Your task
Find every line in the records that holds the string "load". Copy each one.

Plain-text document sources:
▬▬▬▬▬▬

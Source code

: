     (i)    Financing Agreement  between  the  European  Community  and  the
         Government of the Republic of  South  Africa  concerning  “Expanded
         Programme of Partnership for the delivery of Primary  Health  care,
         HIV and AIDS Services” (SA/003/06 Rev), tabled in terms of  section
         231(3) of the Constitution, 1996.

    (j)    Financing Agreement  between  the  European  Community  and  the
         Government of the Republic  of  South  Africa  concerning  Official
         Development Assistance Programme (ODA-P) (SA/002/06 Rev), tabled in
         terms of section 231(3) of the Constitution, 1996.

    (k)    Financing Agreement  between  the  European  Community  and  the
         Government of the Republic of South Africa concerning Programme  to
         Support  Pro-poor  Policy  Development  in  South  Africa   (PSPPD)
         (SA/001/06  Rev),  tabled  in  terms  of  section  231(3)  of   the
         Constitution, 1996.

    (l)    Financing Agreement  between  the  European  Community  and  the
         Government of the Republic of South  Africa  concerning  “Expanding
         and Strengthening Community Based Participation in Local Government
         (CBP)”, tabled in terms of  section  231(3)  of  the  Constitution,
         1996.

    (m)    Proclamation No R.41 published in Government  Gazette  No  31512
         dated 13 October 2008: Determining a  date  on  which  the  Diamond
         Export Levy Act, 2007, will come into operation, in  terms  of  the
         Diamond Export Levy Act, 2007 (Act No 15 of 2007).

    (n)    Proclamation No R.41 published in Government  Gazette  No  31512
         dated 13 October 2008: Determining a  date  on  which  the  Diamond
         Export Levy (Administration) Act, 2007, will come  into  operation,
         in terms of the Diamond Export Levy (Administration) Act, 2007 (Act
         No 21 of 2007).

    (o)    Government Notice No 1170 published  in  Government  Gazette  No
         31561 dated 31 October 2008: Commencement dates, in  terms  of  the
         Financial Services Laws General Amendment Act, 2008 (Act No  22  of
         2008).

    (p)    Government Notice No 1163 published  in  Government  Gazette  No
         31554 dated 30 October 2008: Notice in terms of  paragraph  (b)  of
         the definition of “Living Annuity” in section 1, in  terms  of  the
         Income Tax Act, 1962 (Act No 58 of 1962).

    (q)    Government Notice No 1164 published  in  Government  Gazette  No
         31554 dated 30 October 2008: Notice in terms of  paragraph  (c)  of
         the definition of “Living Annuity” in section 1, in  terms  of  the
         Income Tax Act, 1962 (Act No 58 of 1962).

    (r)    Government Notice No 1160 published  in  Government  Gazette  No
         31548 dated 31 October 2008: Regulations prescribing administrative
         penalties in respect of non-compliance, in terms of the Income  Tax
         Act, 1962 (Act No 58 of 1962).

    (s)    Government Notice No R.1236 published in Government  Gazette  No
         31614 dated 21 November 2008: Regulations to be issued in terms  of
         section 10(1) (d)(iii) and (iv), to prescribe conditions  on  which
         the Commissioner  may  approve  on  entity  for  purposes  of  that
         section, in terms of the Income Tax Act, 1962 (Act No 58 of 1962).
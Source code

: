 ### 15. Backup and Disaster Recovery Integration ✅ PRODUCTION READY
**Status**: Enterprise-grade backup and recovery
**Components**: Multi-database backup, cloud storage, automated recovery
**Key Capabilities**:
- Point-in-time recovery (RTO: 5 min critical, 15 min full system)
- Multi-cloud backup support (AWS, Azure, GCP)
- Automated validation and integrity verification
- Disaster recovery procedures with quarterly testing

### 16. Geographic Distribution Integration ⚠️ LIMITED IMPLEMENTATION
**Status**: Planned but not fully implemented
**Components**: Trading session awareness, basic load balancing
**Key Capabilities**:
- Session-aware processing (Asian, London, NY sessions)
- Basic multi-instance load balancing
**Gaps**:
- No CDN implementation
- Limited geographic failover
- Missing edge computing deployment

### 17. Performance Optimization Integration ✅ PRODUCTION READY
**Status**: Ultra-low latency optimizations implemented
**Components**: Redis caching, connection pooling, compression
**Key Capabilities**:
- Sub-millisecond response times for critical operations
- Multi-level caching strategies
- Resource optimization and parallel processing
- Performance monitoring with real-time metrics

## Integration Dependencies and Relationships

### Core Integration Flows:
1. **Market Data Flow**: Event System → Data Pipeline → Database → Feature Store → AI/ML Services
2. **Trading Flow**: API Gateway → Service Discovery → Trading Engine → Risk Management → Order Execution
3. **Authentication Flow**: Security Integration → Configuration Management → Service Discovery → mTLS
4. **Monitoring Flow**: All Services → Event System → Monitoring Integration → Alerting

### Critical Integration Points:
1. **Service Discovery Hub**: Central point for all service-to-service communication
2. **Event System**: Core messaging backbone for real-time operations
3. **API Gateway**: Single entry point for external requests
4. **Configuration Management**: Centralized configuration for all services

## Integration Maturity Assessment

▬▬▬▬▬▬

Answer for this exercise
**Components**: Trading session awareness, basic load balancing
- Basic multi-instance load balancing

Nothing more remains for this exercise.